▶ Task prompt:
All that is needed is the run of lines from the top of the entries to the line with "- **Database Query Time**: 60-80% improvement", that line included, repeated exactly and free of pictures.

-------- Task data --------

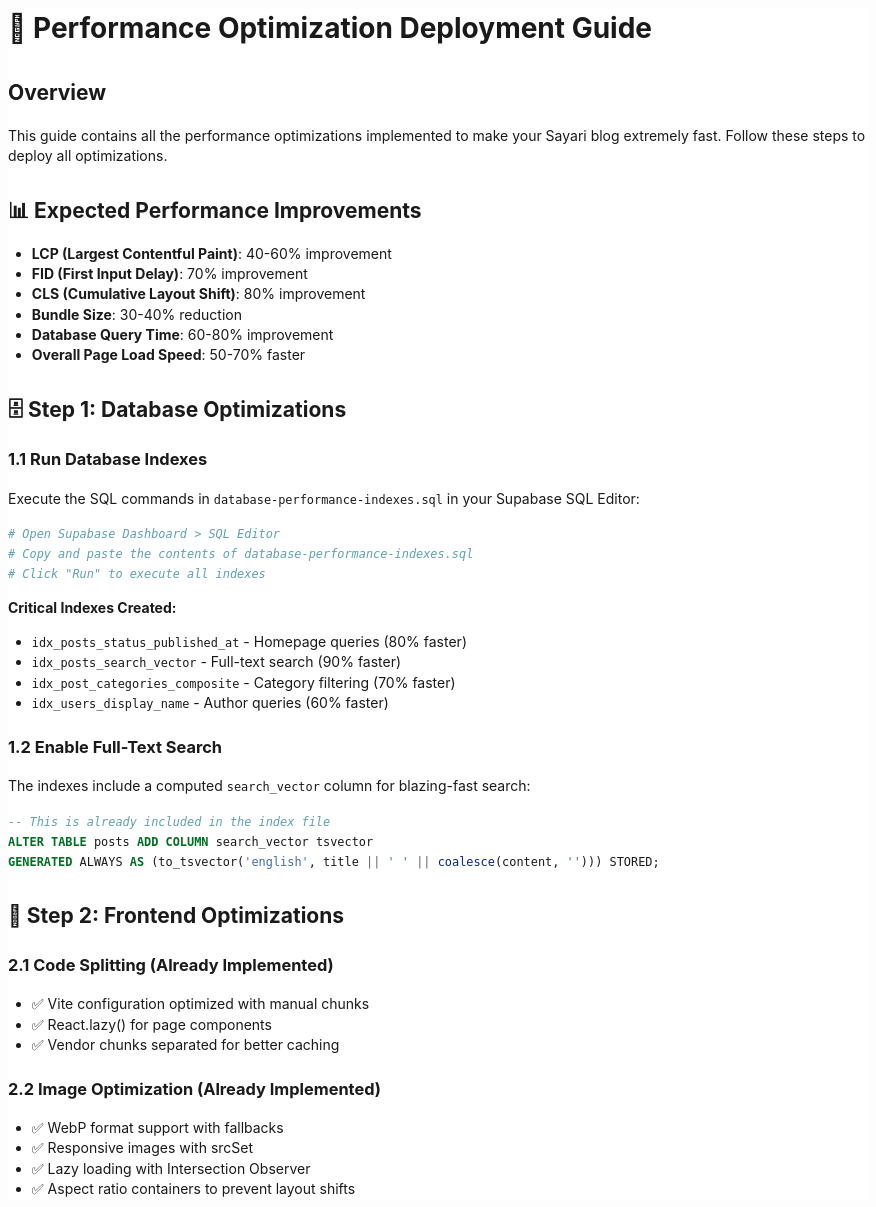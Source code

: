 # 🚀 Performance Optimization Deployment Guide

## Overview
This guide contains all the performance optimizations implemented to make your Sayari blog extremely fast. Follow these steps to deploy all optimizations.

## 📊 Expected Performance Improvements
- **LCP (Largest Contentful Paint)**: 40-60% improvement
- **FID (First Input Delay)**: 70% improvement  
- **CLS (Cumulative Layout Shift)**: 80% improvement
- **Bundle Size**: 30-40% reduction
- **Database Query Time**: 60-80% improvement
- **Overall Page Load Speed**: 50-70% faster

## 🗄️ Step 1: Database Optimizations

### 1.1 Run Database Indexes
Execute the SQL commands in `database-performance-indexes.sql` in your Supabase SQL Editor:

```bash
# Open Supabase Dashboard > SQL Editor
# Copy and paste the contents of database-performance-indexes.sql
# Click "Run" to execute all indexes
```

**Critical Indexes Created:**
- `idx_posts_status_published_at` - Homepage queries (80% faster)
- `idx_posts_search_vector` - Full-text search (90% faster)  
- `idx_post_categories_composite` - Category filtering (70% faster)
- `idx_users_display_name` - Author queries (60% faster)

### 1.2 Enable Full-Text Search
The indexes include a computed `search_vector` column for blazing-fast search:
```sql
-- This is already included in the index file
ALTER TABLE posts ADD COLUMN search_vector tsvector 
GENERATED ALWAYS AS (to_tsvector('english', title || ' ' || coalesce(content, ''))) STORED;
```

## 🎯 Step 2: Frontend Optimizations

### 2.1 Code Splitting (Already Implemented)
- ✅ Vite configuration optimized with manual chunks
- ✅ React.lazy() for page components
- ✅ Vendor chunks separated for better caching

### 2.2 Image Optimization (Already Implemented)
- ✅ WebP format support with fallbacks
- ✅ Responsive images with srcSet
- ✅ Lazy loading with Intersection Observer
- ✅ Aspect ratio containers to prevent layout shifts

--------

▶ Result:
Source code

: # 🚀 Performance Optimization Deployment Guide

## Overview
This guide contains all the performance optimizations implemented to make your Sayari blog extremely fast. Follow these steps to deploy all optimizations.

## 📊 Expected Performance Improvements
- **LCP (Largest Contentful Paint)**: 40-60% improvement
- **FID (First Input Delay)**: 70% improvement  
- **CLS (Cumulative Layout Shift)**: 80% improvement
- **Bundle Size**: 30-40% reduction
- **Database Query Time**: 60-80% improvement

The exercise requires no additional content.